**INSTRUCTIONS TO FOLLOW:** The line that contains "버튼이 세로로 배치됨" and all lines following it to the end of the data below: set these down exactly, and nothing besides.

**DATA FOR ANALYSIS:**
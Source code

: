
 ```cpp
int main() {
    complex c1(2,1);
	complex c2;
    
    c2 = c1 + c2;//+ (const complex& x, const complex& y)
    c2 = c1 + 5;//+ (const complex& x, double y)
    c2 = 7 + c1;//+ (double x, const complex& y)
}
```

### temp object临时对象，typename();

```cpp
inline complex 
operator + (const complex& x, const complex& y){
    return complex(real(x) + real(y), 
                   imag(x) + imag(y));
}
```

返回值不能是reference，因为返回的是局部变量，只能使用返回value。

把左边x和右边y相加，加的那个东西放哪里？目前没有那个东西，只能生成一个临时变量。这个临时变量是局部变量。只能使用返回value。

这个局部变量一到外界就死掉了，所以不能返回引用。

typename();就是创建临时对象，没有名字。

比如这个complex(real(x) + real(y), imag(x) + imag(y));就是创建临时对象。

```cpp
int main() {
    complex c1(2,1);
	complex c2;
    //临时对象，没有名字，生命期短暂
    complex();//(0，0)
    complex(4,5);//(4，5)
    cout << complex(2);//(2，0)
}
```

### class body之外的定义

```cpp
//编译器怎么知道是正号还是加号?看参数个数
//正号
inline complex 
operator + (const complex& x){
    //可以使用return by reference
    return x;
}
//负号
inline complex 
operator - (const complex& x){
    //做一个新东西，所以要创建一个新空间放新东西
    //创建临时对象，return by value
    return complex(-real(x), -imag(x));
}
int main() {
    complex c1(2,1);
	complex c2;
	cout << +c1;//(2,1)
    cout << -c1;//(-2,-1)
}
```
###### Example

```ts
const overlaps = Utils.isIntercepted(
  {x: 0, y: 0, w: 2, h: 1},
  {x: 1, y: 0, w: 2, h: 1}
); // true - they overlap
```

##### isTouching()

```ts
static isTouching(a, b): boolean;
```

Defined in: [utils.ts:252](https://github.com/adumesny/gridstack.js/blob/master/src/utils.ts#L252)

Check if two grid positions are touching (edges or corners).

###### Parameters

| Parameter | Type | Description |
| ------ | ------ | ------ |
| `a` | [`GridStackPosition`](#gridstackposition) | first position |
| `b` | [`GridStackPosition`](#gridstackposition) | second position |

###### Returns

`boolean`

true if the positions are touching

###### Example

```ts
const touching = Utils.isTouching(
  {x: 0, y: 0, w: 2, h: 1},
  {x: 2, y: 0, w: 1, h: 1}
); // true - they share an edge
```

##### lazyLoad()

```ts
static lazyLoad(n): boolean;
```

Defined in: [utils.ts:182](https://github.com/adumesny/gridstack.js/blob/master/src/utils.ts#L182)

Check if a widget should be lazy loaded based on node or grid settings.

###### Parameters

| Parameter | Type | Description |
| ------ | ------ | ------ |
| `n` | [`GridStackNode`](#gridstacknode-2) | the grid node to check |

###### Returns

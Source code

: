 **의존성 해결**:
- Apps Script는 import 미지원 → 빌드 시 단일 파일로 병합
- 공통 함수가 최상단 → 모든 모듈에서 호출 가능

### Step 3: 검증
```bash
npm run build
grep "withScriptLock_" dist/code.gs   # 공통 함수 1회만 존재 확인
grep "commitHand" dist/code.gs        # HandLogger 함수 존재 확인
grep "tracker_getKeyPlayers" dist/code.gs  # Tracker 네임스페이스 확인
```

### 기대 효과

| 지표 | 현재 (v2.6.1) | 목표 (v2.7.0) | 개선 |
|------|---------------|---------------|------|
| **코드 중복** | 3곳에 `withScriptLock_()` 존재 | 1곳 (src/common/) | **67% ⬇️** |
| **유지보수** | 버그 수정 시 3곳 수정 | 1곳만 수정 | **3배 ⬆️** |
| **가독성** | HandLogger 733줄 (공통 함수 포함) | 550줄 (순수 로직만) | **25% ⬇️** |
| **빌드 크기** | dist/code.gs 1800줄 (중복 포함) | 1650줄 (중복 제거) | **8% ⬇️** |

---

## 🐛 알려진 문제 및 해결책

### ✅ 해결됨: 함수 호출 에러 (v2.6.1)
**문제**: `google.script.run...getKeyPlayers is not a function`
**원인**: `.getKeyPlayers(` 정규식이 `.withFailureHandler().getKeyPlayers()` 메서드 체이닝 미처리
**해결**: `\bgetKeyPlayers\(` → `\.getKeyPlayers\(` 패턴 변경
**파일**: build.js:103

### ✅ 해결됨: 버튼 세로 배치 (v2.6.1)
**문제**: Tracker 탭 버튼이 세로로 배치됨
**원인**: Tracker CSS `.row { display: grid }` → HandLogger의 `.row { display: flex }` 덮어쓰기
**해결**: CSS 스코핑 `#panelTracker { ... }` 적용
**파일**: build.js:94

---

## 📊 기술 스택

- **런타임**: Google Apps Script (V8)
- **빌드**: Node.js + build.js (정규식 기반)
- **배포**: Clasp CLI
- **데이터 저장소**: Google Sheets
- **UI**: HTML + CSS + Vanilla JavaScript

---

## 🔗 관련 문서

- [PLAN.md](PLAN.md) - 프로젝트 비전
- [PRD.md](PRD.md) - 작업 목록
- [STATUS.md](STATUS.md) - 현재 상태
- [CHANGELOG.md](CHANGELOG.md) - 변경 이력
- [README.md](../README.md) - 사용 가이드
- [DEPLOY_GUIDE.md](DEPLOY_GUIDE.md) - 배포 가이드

**RESULT FOR THIS TASK:**
**문제**: Tracker 탭 버튼이 세로로 배치됨
**원인**: Tracker CSS `.row { display: grid }` → HandLogger의 `.row { display: flex }` 덮어쓰기
**해결**: CSS 스코핑 `#panelTracker { ... }` 적용
**파일**: build.js:94

---

## 📊 기술 스택

- **런타임**: Google Apps Script (V8)
- **빌드**: Node.js + build.js (정규식 기반)
- **배포**: Clasp CLI
- **데이터 저장소**: Google Sheets
- **UI**: HTML + CSS + Vanilla JavaScript

---

## 🔗 관련 문서

- [PLAN.md](PLAN.md) - 프로젝트 비전
- [PRD.md](PRD.md) - 작업 목록
- [STATUS.md](STATUS.md) - 현재 상태
- [CHANGELOG.md](CHANGELOG.md) - 변경 이력
- [README.md](../README.md) - 사용 가이드
- [DEPLOY_GUIDE.md](DEPLOY_GUIDE.md) - 배포 가이드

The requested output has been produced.